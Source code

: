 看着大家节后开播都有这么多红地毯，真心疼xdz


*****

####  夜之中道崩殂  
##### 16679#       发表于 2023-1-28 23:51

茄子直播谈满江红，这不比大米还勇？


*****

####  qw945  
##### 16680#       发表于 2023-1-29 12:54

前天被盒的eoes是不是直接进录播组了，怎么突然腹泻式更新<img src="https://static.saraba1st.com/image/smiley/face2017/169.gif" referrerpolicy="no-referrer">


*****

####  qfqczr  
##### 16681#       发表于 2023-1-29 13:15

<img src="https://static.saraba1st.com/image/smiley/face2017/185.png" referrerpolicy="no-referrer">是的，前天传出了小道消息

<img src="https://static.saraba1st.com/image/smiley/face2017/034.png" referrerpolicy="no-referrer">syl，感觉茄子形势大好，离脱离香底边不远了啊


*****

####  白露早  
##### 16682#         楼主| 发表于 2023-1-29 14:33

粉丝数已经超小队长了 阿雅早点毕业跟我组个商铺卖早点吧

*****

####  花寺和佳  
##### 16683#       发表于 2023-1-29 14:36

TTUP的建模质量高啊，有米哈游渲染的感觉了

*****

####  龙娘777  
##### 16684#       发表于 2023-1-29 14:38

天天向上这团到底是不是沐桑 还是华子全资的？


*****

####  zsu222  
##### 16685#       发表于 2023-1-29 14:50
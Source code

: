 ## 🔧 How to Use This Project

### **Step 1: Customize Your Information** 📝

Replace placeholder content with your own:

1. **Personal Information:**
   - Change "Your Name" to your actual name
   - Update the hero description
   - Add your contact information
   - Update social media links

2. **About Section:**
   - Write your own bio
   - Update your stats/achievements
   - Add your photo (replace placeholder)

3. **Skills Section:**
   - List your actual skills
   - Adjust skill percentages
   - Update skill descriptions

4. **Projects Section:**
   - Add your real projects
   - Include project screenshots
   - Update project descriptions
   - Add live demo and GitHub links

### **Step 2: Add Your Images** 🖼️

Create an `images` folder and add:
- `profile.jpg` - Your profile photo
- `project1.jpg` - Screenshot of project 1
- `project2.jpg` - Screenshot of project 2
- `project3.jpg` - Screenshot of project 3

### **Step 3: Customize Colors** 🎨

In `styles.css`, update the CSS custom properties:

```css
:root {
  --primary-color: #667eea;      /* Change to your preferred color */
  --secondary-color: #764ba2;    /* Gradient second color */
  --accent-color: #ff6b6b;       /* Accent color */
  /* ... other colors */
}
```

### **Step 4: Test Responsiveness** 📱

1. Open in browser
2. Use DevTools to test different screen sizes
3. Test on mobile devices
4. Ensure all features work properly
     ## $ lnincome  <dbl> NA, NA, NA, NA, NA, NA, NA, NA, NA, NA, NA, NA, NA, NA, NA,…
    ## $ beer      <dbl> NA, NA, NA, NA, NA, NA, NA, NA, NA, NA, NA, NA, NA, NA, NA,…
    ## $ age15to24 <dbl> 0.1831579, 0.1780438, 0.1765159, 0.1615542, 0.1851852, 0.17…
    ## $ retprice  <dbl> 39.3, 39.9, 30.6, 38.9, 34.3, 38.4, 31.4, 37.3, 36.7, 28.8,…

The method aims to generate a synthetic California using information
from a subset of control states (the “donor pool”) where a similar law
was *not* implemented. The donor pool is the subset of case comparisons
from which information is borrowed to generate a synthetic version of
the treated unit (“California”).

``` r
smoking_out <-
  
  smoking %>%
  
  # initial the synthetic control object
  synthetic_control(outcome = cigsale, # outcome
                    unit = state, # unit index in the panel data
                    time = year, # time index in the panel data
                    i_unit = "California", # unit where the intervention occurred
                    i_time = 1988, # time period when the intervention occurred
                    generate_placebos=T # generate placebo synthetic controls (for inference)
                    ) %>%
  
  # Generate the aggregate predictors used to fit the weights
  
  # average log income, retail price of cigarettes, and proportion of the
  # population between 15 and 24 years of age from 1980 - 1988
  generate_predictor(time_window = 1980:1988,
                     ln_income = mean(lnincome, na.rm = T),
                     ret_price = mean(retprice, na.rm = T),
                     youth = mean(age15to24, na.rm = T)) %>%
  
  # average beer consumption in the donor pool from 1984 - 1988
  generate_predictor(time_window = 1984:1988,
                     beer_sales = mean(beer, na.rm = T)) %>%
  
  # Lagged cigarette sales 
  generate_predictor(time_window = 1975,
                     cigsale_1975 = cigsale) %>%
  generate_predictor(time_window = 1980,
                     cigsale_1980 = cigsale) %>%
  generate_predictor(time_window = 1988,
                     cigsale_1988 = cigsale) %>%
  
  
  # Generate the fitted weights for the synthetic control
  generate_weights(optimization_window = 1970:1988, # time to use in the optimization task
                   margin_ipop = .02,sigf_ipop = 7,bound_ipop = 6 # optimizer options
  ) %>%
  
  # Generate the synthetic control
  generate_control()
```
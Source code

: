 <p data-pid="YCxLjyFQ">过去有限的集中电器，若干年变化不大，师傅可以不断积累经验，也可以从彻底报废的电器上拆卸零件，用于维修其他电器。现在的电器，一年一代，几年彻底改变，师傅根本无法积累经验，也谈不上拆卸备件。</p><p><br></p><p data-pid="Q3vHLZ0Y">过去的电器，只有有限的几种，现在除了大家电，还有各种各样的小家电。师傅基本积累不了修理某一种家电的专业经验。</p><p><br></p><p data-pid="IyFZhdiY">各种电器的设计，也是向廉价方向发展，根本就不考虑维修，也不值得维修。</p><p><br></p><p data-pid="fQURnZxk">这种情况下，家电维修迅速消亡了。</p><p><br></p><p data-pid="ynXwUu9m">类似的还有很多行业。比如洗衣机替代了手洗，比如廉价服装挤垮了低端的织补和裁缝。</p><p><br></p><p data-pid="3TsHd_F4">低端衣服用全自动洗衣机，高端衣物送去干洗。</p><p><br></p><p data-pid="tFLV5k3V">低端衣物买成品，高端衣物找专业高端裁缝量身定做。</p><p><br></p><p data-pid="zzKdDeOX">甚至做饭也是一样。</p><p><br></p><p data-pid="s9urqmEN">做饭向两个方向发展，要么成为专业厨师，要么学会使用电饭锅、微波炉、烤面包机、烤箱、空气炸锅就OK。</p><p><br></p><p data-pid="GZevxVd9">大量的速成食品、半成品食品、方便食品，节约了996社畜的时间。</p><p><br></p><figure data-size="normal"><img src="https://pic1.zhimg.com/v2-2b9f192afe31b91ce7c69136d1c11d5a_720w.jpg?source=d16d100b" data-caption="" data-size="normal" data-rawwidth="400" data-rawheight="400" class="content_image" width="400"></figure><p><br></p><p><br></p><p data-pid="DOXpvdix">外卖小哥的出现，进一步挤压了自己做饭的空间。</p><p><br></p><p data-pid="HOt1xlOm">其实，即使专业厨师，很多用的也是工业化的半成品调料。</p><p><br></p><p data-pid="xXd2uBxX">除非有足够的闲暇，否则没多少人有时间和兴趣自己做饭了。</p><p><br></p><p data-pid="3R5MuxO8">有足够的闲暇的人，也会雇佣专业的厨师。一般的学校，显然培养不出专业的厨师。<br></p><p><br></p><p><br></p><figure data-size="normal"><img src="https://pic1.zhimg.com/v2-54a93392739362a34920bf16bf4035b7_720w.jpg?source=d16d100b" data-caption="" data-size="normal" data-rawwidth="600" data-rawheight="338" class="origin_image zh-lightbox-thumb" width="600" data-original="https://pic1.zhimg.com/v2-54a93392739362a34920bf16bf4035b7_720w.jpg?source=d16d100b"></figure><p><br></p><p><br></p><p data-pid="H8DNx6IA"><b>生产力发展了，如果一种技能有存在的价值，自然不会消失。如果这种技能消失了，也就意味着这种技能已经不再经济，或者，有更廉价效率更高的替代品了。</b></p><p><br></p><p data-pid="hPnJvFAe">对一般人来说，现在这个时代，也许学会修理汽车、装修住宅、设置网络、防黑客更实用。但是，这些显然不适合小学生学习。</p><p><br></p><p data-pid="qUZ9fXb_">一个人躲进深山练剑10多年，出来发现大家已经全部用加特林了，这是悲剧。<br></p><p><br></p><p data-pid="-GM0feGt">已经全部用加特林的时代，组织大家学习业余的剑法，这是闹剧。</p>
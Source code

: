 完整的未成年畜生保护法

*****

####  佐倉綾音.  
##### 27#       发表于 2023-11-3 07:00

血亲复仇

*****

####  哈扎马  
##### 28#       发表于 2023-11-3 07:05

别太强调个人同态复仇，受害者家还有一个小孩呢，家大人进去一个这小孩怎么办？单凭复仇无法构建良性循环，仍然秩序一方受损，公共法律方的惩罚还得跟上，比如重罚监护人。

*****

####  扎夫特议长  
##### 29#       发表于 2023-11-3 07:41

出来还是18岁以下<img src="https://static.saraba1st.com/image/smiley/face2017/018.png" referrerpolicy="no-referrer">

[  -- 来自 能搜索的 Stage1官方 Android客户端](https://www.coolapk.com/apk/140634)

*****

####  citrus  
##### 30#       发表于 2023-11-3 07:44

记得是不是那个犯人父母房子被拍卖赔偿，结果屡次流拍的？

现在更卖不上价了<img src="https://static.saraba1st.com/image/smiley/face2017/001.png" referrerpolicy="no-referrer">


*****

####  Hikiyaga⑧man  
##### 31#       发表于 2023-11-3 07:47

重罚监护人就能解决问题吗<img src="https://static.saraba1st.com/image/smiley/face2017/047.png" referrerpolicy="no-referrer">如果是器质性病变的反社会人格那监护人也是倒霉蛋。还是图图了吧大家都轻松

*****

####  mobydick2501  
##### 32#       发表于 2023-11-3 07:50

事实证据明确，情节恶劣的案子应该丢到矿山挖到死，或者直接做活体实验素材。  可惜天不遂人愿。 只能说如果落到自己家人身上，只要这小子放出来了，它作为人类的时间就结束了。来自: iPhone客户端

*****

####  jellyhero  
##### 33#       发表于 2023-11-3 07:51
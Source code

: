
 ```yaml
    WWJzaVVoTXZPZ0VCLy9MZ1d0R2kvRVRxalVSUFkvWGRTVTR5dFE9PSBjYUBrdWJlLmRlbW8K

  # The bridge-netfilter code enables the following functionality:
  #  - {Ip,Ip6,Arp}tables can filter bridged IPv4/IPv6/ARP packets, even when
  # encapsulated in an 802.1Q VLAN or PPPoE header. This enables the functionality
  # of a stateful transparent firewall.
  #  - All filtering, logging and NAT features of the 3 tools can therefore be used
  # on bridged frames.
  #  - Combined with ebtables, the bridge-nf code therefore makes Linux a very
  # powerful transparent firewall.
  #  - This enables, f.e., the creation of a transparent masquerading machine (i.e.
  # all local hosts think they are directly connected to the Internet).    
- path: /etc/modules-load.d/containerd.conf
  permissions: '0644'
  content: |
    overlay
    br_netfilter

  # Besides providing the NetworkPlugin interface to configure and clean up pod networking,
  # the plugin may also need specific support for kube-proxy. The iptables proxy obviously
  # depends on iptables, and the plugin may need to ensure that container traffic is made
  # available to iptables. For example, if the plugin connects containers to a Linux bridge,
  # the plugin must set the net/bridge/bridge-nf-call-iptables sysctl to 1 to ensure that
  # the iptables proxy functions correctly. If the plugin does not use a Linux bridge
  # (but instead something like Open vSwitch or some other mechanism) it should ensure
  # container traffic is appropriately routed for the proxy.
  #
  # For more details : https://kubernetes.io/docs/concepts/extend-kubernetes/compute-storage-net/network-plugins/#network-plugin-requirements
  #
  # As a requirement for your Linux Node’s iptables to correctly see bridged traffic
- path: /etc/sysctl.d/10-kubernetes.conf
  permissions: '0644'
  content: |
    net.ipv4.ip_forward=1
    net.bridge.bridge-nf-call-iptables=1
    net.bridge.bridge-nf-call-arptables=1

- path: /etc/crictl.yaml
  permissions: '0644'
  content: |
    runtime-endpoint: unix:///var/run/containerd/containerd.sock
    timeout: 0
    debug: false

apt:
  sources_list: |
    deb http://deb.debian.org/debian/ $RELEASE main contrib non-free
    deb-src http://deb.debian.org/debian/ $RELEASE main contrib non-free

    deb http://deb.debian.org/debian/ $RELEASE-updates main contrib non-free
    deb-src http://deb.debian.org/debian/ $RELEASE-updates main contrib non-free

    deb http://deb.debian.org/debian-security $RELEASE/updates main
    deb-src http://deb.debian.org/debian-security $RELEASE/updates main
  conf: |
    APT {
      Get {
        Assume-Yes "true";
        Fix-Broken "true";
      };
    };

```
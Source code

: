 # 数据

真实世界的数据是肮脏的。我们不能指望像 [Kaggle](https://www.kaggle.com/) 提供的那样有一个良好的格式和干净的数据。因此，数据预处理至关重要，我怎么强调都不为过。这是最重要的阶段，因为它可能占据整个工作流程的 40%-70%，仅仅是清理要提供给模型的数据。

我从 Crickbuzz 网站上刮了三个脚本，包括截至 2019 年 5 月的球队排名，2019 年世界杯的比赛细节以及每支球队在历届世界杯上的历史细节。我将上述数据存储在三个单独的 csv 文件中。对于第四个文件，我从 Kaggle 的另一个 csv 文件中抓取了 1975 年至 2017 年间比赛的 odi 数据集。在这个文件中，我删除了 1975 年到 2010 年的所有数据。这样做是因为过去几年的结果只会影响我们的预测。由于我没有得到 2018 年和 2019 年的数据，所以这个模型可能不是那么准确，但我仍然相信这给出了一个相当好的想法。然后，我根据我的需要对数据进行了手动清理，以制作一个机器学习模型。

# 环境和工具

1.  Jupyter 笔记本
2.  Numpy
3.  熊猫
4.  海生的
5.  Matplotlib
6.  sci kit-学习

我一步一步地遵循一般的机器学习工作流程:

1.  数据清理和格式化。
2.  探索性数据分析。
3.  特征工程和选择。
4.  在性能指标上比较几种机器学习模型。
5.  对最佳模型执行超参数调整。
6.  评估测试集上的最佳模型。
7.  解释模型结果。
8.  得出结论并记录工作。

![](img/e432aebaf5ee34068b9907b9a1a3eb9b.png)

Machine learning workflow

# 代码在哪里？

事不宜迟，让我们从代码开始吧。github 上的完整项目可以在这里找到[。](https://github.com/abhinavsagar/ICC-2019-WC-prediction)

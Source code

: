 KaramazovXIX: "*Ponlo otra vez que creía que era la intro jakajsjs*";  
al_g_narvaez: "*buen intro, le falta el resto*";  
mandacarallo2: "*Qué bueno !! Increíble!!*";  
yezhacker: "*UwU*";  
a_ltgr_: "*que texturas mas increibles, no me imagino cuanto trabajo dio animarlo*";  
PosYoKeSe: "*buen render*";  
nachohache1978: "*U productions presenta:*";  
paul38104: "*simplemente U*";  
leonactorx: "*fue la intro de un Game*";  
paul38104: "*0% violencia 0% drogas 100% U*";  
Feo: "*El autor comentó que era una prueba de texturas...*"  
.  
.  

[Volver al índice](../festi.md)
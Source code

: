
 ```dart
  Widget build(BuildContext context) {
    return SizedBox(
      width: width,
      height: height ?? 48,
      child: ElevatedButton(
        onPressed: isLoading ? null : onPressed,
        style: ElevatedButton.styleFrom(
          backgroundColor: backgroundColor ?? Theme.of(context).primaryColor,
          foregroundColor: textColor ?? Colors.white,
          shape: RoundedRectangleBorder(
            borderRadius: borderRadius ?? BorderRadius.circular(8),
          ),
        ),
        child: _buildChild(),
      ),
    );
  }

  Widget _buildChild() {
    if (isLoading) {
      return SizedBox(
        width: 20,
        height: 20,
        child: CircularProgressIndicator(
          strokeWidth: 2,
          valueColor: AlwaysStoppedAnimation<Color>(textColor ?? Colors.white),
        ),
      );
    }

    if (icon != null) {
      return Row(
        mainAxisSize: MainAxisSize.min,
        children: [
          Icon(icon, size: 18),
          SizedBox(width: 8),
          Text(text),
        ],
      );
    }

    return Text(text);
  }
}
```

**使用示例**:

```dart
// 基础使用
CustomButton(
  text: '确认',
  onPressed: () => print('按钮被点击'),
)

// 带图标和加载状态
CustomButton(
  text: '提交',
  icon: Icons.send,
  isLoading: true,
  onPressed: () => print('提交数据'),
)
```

THE TASK –
Every line where "containerd" appears must be returned from the listing above.

REPLY –
- path: /etc/modules-load.d/containerd.conf
    runtime-endpoint: unix:///var/run/containerd/containerd.sock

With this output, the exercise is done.